Many barriers are falling. Vast numbers of public chargers will no longer be essential as electric vehicle range increases. Indeed, the new solar cars can be operated entirely from daylight and a regular domestic plug, and the frugal, short-distance traveller will use daylight alone. The wealthy will buy cars with up to 800-1,000km range, such as the Lightyear One or the next Tesla Roadster, charging as infrequently as a regular car – no problem at all. Such ranges will be commonplace by 2030. Indeed the Lightyear One is intended to be cost-reduced to more mainstream prices, with the shorter range Sono Motors Sion solar car now boasting a US$145 order book to prove the point. Plenty of people will sacrifice acceleration to escape the misery of roadside charging, particularly in cities.
In motor industry terms, the 2025 tipping point is very close, and the industry may not have fully grasped the seismic effect it will have on sales of yesterday’s powertrains, including full hybrids (HEVs) and plug-in hybrids (PHEVs). These do not have the cost reduction potential and they will increasingly incur hassle from gasoline station numbers declining, restrictions on ICE vehicles and declining resale prices. 48V mild hybrids may be an exception, because they will get pure-electric modes at a fraction of the cost of HEV. Significantly, Continental has just announced such a 48V powertrain. In contrast, although pure electric cars cost much more today and their insurance is much higher due to a function of price and scarcity of trained repairers, that will be gone by 2025 with their 10-times higher reliability and no inflated price will benefit insurance, which may even become lower than today’s conventional vehicles.
So what is the pent-up PEV demand being released? It took only 10 years for major cities to flip from horses to cars. New cars could well be 100% pure electric in 2035, and tougher emissions laws are driving that change.
However, as car manufacturers diverted by lesser opportunities go under and the pure-electric winners prosper, there is only one cloud on the horizon: lithium-ion batteries. Although they may have dropped to only 20% of car cost by 2025, supply is an issue. IDTechEx estimates that demand of around 2,000GWh just for Li-ion batteries in cars will exist in 2028 if car manufacturers can make enough pure electric cars at their projected costs. That figure exceeds the committed capacity of such batteries for all uses, let alone cars at about half of the overall Li-ion demand. Gigafactory commitments increase all the time but it is far from certain that they will rise sufficiently to meet demand, and it is unlikely that there will be other batteries or supercapacitors available within the coming decade that can meet more than a minority of the emerging needs.
IDTechEx believes that the restrictions on Li-ion battery output go way beyond factory capacity.
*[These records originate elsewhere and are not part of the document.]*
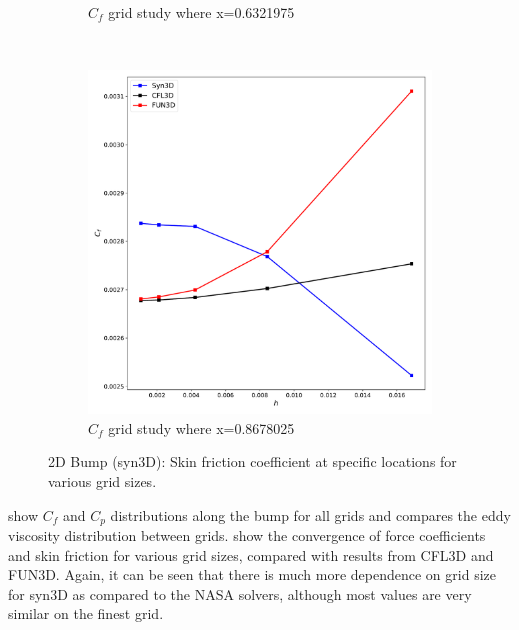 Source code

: \begin{figure}[ht!]
\begin{subfigure}{.45\textwidth}
  \caption{$C_f$ grid study where x=0.6321975}
\end{subfigure}
\\
\begin{subfigure}{.45\textwidth}
  \centering
  \includegraphics[width=1.0\textwidth]{figs/2dbump/Cf08678025GridStudy.pdf}
  \caption{$C_f$ grid study where x=0.8678025}
\end{subfigure}%
\caption{2D Bump (syn3D): Skin friction coefficient at specific locations for various grid sizes.}
\label{fig:syn2dbumpcflocstudy}
\end{figure}

 show $C_f$ and $C_p$ distributions along the bump for all grids and  compares the eddy viscosity distribution between grids.  show the convergence of force coefficients and skin friction for various grid sizes, compared with results from CFL3D and FUN3D. Again, it can be seen that there is much more dependence on grid size for syn3D as compared to the NASA solvers, although most values are very similar on the finest grid.
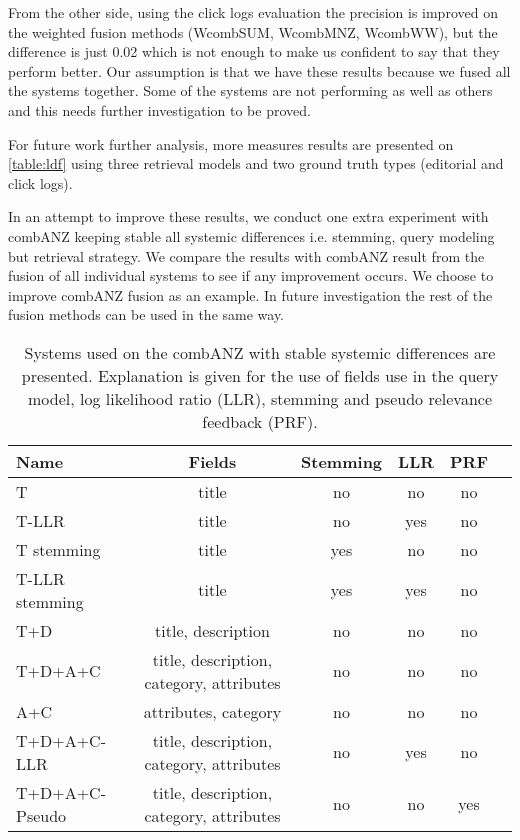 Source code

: From the other side, using the click logs evaluation the precision is improved on the weighted fusion methods (WcombSUM, WcombMNZ, WcombWW), but the difference is just 0.02 which is not enough to make us confident to say that they perform better. Our assumption is that we have these results because we fused all the systems together. Some of the systems are not performing as well as others and this needs further investigation to be proved.


For future work further analysis, more measures results are presented on \ref{table:ldf} using three retrieval models and two ground truth types (editorial and click logs).

In an attempt to improve these results, we conduct one extra experiment with combANZ keeping stable all systemic differences i.e. stemming, query modeling but retrieval strategy. We compare the results with combANZ result from the fusion of all individual systems to see if any improvement occurs. We choose to improve combANZ fusion as an example. In future investigation the rest of the fusion methods can be used in the same way.



\begin{table}[H]
\begin{center}
\scriptsize
\caption{Systems used on the combANZ with stable systemic differences are presented. Explanation is given for the use of fields use in the query model, log likelihood ratio (LLR), stemming and pseudo relevance feedback (PRF). }
\label{table:combANZSystems}

\begin{tabular}{lccccr}
\midrule
Name & Fields & Stemming & LLR & PRF \\
\midrule
T & title & no & no & no \\
T-LLR & title & no & yes & no \\
T stemming & title & yes & no & no \\
T-LLR stemming & title & yes & yes & no \\
T+D  & title, description & no & no & no \\
T+D+A+C & title, description, category, attributes & no & no & no \\
A+C & attributes, category & no & no & no \\
T+D+A+C-LLR & title, description, category, attributes & no & yes & no \\
T+D+A+C-Pseudo & title, description, category, attributes & no & no & yes \\
\bottomrule
\end{tabular}
\end{center}
\end{table}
There may be temporary shortages of the required cobalt and even lithium. Ongoing fires cause output delays and distrust. IDTechEx finds they are more prevalent where companies push the limits of performance and where battery makers cut corners by changing all parts without thorough testing and prudent scale-up in the race for higher energy density. In 2018, China recorded at least 40 fire-related incidents involving electric vehicles. NIO recently had one of its ES8 SUVs burn, the third time the model has been involved in an incident in about two months.
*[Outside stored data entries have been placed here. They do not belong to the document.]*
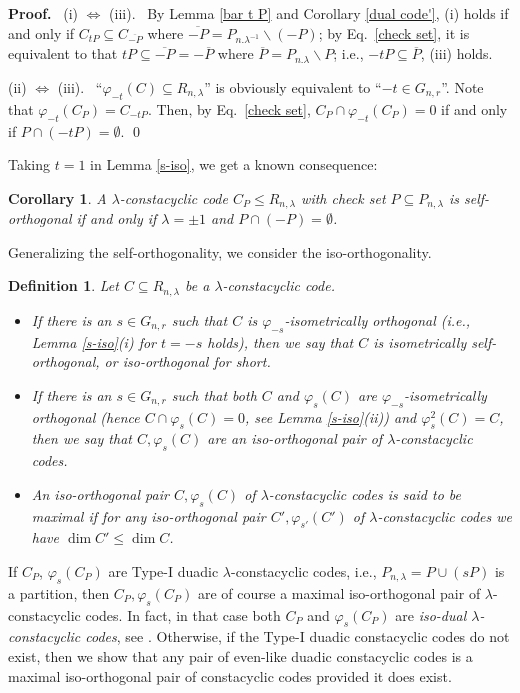 \documentclass{article}
\newtheorem{Definition}[Theorem]{Definition}
\newtheorem{Corollary}[Theorem]{Corollary}
\numberwithin{equation}{section}
\numberwithin{table}{section}
\def\pf{\par{\bf Proof.}~ }
\def\M{{\varphi}} \def\N{{\psi}} \def\m{{\mu}}
\begin{document}
\pf (i) $\Leftrightarrow$ (iii).~
By Lemma \ref{bar t P} and Corollary \ref{dual code'},
(i) holds if and only if $C_{tP}\subseteq C_{\overline{-P}}$
where $\overline{-P}=P_{n.\lambda^{-1}}\backslash(-P)$;
by Eq.~\eqref{check set},
it is equivalent to that $tP\subseteq \overline{-P}=-\overline P$
where $\overline{P}=P_{n.\lambda}\backslash P$;
i.e., $-tP\subseteq \overline P$, (iii) holds.

(ii) $\Leftrightarrow$ (iii).~
``$\M_{-t}(C)\subseteq R_{n,\lambda}$'' is obviously equivalent to
``$-t\in G_{n,r}$''.
Note that $\M_{-t}(C_P)=C_{-tP}$. Then, by Eq.~\eqref{check set},
$C_P\cap\M_{-t}(C_P)=0$ if and only if $P\cap (-tP)=\emptyset$.
\qed



\medskip
Taking $t=1$ in Lemma \ref{s-iso}, we get a known consequence:

\begin{Corollary}
A $\lambda$-constacyclic code $C_P\le R_{n,\lambda}$ with check set
$P\subseteq P_{n,\lambda}$ is self-orthogonal if and only if
$\lambda=\pm1$ and $P\cap(-P)=\emptyset$.
\end{Corollary}

Generalizing the self-orthogonality, 
we consider the iso-orthogonality.

\begin{Definition}\label{def-iso-orthog}\rm
Let $C\subseteq R_{n,\lambda}$ be a $\lambda$-constacyclic code.
\begin{itemize}
\item[(i)]
If there is an $s\in G_{n,r}$ such that
$C$ is $\M_{-s}$-isometrically orthogonal (i.e., Lemma \ref{s-iso}(i) for $t=-s$ holds),
then we say that $C$ is
{\em isometrically self-orthogonal}, or {\em iso-orthogonal} for short.
\item[(ii)]
If there is an $s\in G_{n,r}$ such that both $C$ and $\M_s(C)$
are $\M_{-s}$-isometrically orthogonal
(hence $C\cap\M_s(C)=0$, see Lemma \ref{s-iso}(ii))
and $\M_s^2(C)=C$, then we say that $C,\M_s(C)$ are an
{\em iso-orthogonal pair} of $\lambda$-constacyclic codes.
\item[(iii)]
An iso-orthogonal pair $C,\M_s(C)$ of $\lambda$-constacyclic codes
is said to be {\em maximal} if for any
iso-orthogonal pair $C',\M_{s'}(C')$ of $\lambda$-constacyclic codes
we have $\dim C'\le\dim C$.
\end{itemize}
\end{Definition}

If $C_P$, $\M_s(C_P)$ are Type-I duadic $\lambda$-constacyclic codes, i.e.,
$P_{n,\lambda}=P\cup(sP)$ is a partition, %
then $C_P,\M_s(C_P)$ are of course a maximal iso-orthogonal pair
of $\lambda$-constacyclic codes. In fact, in that case
both $C_P$ and $\M_s(C_P)$ are {\em iso-dual $\lambda$-constacyclic codes},
see \cite{Bl13}. Otherwise, if the Type-I duadic constacyclic codes do not exist,
then we show that any pair of even-like duadic constacyclic codes is a
maximal iso-orthogonal pair of constacyclic codes provided it does exist.
\end{document}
The Chinese Government requires a recall of 4,800, a quarter of all sold. Tesla recently had two car fires in China. Audi is recalling its first all-electric vehicle sold in the US because of the risk of battery fire. Customers and authorities know that fires are much less frequent with EVs compared to conventional cars, but they rightly demand fewer fires. From 2025, availability of non-flammable LIB will be a huge step forward, but they will take time to be fully acceptable and accepted.
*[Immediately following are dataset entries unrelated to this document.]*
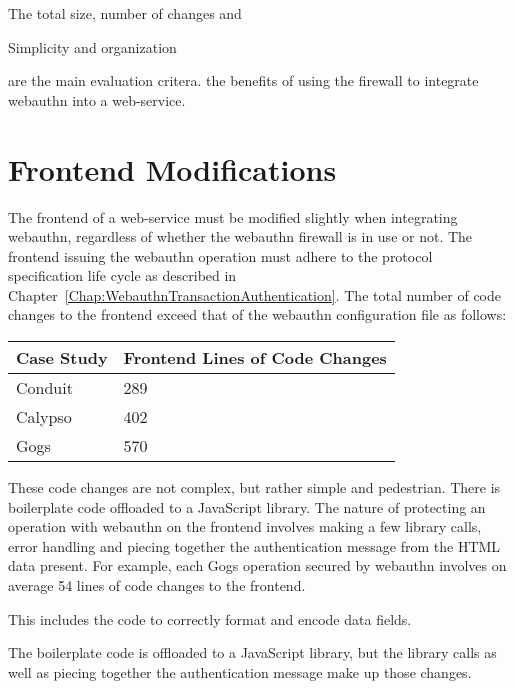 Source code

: The total size, number of changes and 

Simplicity and organization

 are the main evaluation critera.
the benefits of using the firewall to integrate webauthn into a web-service. 
\fi

\section{Frontend Modifications}

The frontend of a web-service must be modified slightly when integrating webauthn, regardless of whether the webauthn firewall is in use or not. The frontend issuing the webauthn operation must adhere to the protocol specification life cycle as described in Chapter~\ref{Chap:WebauthnTransactionAuthentication}. The total number of code changes to the frontend exceed that of the webauthn configuration file as follows:

\begin{table}[h]
\centering

\begin{tabular}{ m{4.5cm} m{6cm}  } 
 \hline
 Case Study & Frontend Lines of Code Changes \\ 
 \hline \hline

 Conduit & 289 \\ \hline

 Calypso & 402 \\ \hline

 Gogs & 570 \\ \hline

\end{tabular}
\end{table}

These code changes are not complex, but rather simple and pedestrian. There is boilerplate code offloaded to a JavaScript library. The nature of protecting an operation with webauthn on the frontend involves making a few library calls, error handling and piecing together the authentication message from the HTML data present. For example, each Gogs operation secured by webauthn involves on average 54 lines of code changes to the frontend. 

\iffalse
This includes the code to correctly format and encode data fields.

The boilerplate code is offloaded to a JavaScript library, but the library calls as well as piecing together the authentication message make up those changes.


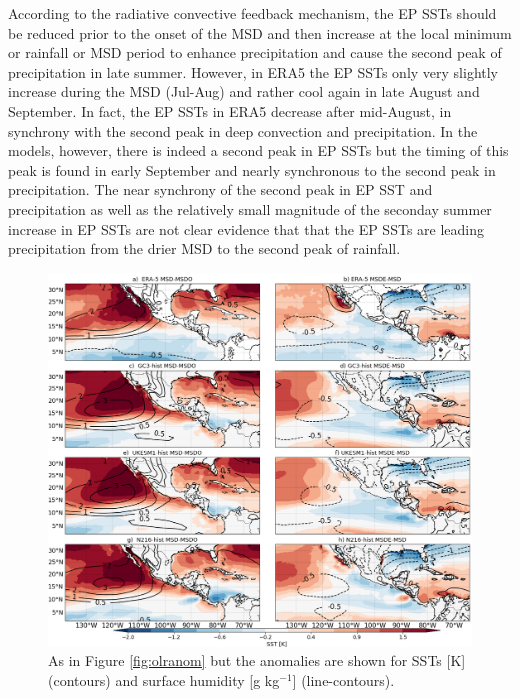 According to the radiative convective feedback mechanism, the EP SSTs should be reduced prior to the onset of the MSD and then increase at the local minimum or rainfall or MSD period to enhance precipitation and cause the second peak of precipitation in late summer. However, in ERA5 the EP SSTs only very slightly increase during the MSD (Jul-Aug) and rather cool again in late August and September. In fact, the EP SSTs in ERA5 decrease after mid-August, in synchrony with the second peak in deep convection and precipitation. 
 In the models, however, there is indeed a second peak in EP SSTs but the timing of this peak is found in early September and nearly synchronous to the second peak in precipitation. The near synchrony of the second peak in EP SST and precipitation as well as the relatively small magnitude of the seconday summer increase in EP SSTs are not clear evidence that that the EP SSTs are leading precipitation from the drier MSD to the second peak of rainfall. 
 
 




\begin{figure}[t!]
\includegraphics[width=\linewidth]{figures/fig4_sstv_3.png}
\caption{As in Figure \ref{fig:olranom} but the anomalies are shown for SSTs [K] (contours) and surface humidity [g kg$^{-1}$] (line-contours).  }
\label{fig:msdsstanom}
\end{figure}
In view of all this, will price parity with electric cars around 2025 lead to every new car being pure electric by 2030 or will it be a non-event due to battery problems? IDTechEx calculates something in-between but, make no mistake, that will still be enough to pull down some famous names caught with stranded assets in the ICE, HEV and PHEV space. There is scope for multi-billion-dollar businesses in pure electric cars to be created very rapidly from 2025. A rush of affordable PEVs with no charging problems will even embolden legislators to bring forward dates when polluting vehicles are banned from cities, thus saving hundreds of thousands of lives yearly. Yes, we are at a tipping point.